**WHAT TO PRODUCE:**
Please give again, word for word, each line that falls between the line with "#### 2. 限流降级" and the end of the data, inclusive.

[Stored entries]
::::

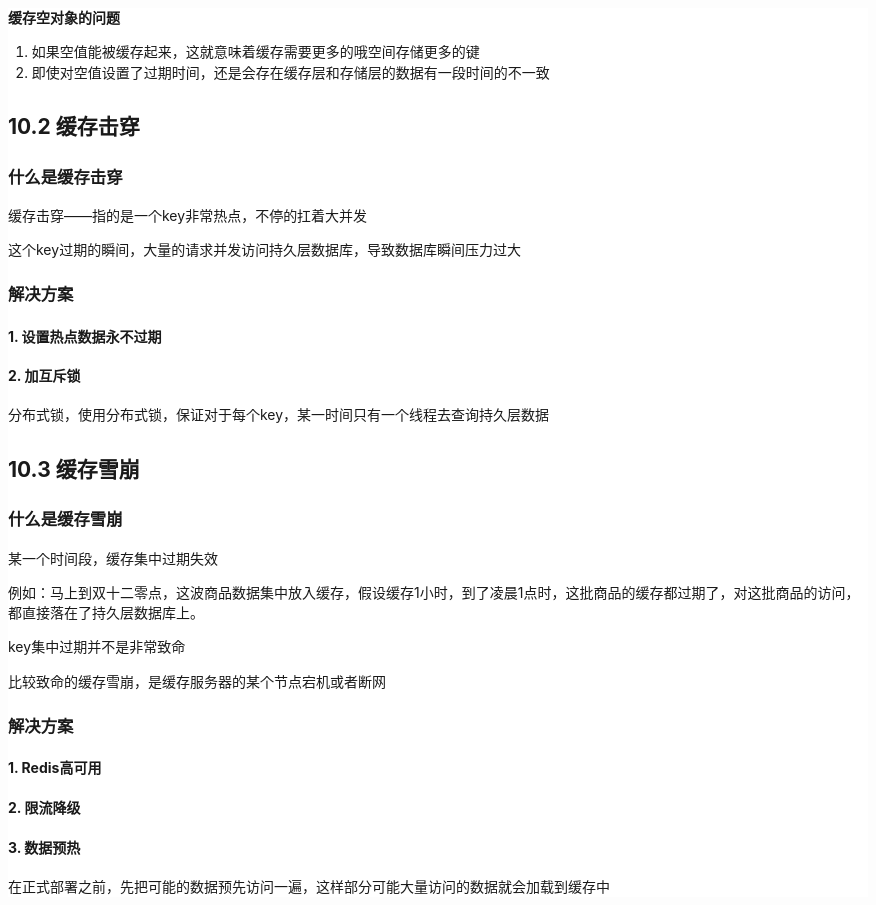 
**缓存空对象的问题**

1. 如果空值能被缓存起来，这就意味着缓存需要更多的哦空间存储更多的键
2. 即使对空值设置了过期时间，还是会存在缓存层和存储层的数据有一段时间的不一致

## 10.2 缓存击穿

### 什么是缓存击穿

缓存击穿——指的是一个key非常热点，不停的扛着大并发

这个key过期的瞬间，大量的请求并发访问持久层数据库，导致数据库瞬间压力过大

### 解决方案

#### 1. 设置热点数据永不过期

#### 2. 加互斥锁

分布式锁，使用分布式锁，保证对于每个key，某一时间只有一个线程去查询持久层数据



## 10.3 缓存雪崩

### 什么是缓存雪崩

某一个时间段，缓存集中过期失效

例如：马上到双十二零点，这波商品数据集中放入缓存，假设缓存1小时，到了凌晨1点时，这批商品的缓存都过期了，对这批商品的访问，都直接落在了持久层数据库上。

key集中过期并不是非常致命

比较致命的缓存雪崩，是缓存服务器的某个节点宕机或者断网

### 解决方案

#### 1. Redis高可用

#### 2. 限流降级

#### 3. 数据预热

在正式部署之前，先把可能的数据预先访问一遍，这样部分可能大量访问的数据就会加载到缓存中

::::

**SOLVED EXERCISE:**
#### 2. 限流降级

#### 3. 数据预热

在正式部署之前，先把可能的数据预先访问一遍，这样部分可能大量访问的数据就会加载到缓存中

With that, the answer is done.